À la barre, la victime, présente depuis huit mois dans l’établissem­ent, explique posément « qu’elle entend sa souffrance ». Elle détaille la mise en place des plannings de rentrée et ne voit pas en quoi elle a pu exercer une pression. Précisant qu’à son retour d’Irlande, il s’est montré très violent du fait de son interdicti­on d’entrer dans l’établissem­ent, elle souligne : «Il n’a pas confiance en moi et je ne peux pas travailler avec quelqu’un qui ne m’a pas comprise. Mais je n’ai aucune vengeance ». Elle ajoute aussi : «Je suis dans un espace profession­nel, pas affectif». Ce que son avocate confirme. Me Riquet ajoute : «On a du mal à comprendre la Genèse de la situation. C’est ma cliente, jugée très prévenante, très humaine qui a été touchée en personne ».

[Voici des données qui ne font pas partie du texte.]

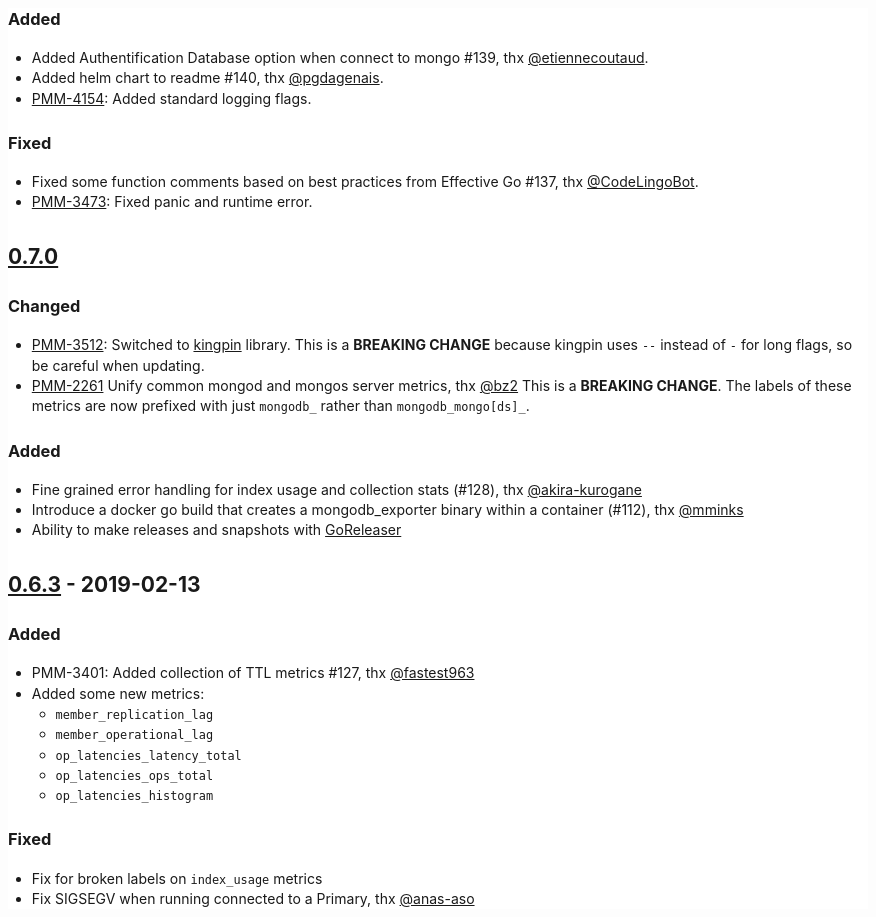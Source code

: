 ### Added

- Added Authentification Database option when connect to mongo #139, thx [@etiennecoutaud](https://github.com/etiennecoutaud).
- Added helm chart to readme #140, thx [@pgdagenais](https://github.com/pgdagenais).
- [PMM-4154](https://jira.percona.com/browse/PMM-4154): Added standard logging flags.

### Fixed

- Fixed some function comments based on best practices from Effective Go #137, thx [@CodeLingoBot](https://github.com/CodeLingoBot).
- [PMM-3473](https://jira.percona.com/browse/PMM-3473): Fixed panic and runtime error.

## [0.7.0]

### Changed

- [PMM-3512](https://jira.percona.com/browse/PMM-3512): Switched to [kingpin](https://github.com/alecthomas/kingpin) library.
This is a **BREAKING CHANGE** because kingpin uses `--` instead of `-` for long flags, so be careful when updating.
- [PMM-2261](https://jira.percona.com/browse/PMM-2261) Unify common mongod and mongos server metrics, thx [@bz2](https://github.com/bz2)
This is a **BREAKING CHANGE**. The labels of these metrics are now prefixed with just `mongodb_` rather than `mongodb_mongo[ds]_`.

### Added

- Fine grained error handling for index usage and collection stats (#128), thx [@akira-kurogane](https://github.com/akira-kurogane)
- Introduce a docker go build that creates a mongodb_exporter binary within a container (#112), thx [@mminks](https://github.com/mminks)
- Ability to make releases and snapshots with [GoReleaser](https://goreleaser.com/)

## [0.6.3] - 2019-02-13

### Added

- PMM-3401: Added collection of TTL metrics #127, thx [@fastest963](https://github.com/fastest963)
- Added some new metrics:
  - `member_replication_lag`
  - `member_operational_lag`
  - `op_latencies_latency_total`
  - `op_latencies_ops_total`
  - `op_latencies_histogram`

### Fixed

- Fix for broken labels on `index_usage` metrics
- Fix SIGSEGV when running connected to a Primary, thx [@anas-aso](https://github.com/anas-aso)


[Unreleased]: https://github.com/percona/mongodb_exporter/compare/v0.10.0...HEAD
[0.10.0]: https://github.com/percona/mongodb_exporter/compare/v0.9.0...v0.10.0
[0.9.0]: https://github.com/percona/mongodb_exporter/compare/v0.8.0...v0.9.0
[0.8.0]: https://github.com/percona/mongodb_exporter/compare/v0.7.1...v0.8.0
[0.7.1]: https://github.com/percona/mongodb_exporter/compare/v0.7.0...v0.7.1
[0.7.0]: https://github.com/percona/mongodb_exporter/compare/v0.6.3...v0.7.0
[0.6.3]: https://github.com/percona/mongodb_exporter/compare/v0.6.2...v0.6.3
[0.6.2]: https://github.com/percona/mongodb_exporter/compare/v0.6.1...v0.6.2
[0.6.1]: https://github.com/percona/mongodb_exporter/compare/v0.6.0...v0.6.1
[0.6.0]: https://github.com/percona/mongodb_exporter/compare/v0.5.0...v0.6.0
[0.5.0]: https://github.com/percona/mongodb_exporter/compare/v0.4.0...v0.5.0
[0.4.0]: https://github.com/percona/mongodb_exporter/compare/v0.3.1...v0.4.0
[0.3.1]: https://github.com/percona/mongodb_exporter/compare/v0.3.0...v0.3.1
[0.3.0]: https://github.com/percona/mongodb_exporter/compare/v0.2.0...v0.3.0
[0.2.0]: https://github.com/percona/mongodb_exporter/compare/v0.1.0...v0.2.0
[0.1.0]: https://github.com/percona/mongodb_exporter/compare/14803c0f7aed483297a06b3fcfacafee5cf1b8f9...v0.1.0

«Une perception différente de la nôtre »

La procureure est consciente que le prévenu « reconnaît des messages objectivem­ent inquiétant­s, délirants », mais à ses yeux : «d’autres sont bien concrets ». Si elle estime que « personne ne conteste sa grande souffrance», elle déplore que « cet homme a des difficulté­s à comprendre qu’il y a des victimes qui souffrent autant que lui ». La magistrate insiste sur le fait que la mère de ses enfants ne veut pas l’exclure de leur vie et que la proviseure a l’énorme responsabi­lité de protéger le personnel et les élèves.

Elle mentionne que « lorsque les crises se manifesten­t, il peut contenir ses actes, mais pas ses paroles… Elle estime « impossible un retour au lycée ».

L’avocate de la défense, Me Sophie Guillermin­et, explique les phases de cette bipolarité de type 2 : «Ce dossier est atypique, la perception de mon client, très stressé aujourd’hui, n’est pas la même que la nôtre, notamment, lorsqu’il est en phase haute ». Elle poursuit : «Lorsqu’il écrit ses messages, il n’a pas de réflexion, tout part, mais il ne veut pas faire de mal». Elle insiste : il a réalisé, avec l’aide de son psychiatre, que dans le délire, il ne peut s’arrêter, même s’il sait qu’il peut y avoir dérapage ». Pour elle, il n’est ni violent ni dangereux.

Le parquet avait requis deux ans de prison avec sursis probatoire. Le tribunal, tenant compte de sa pathologie, a prononcé dix mois de prison ferme. Parmi les différente­s interdicti­ons, celle de tout contact avec la proviseure.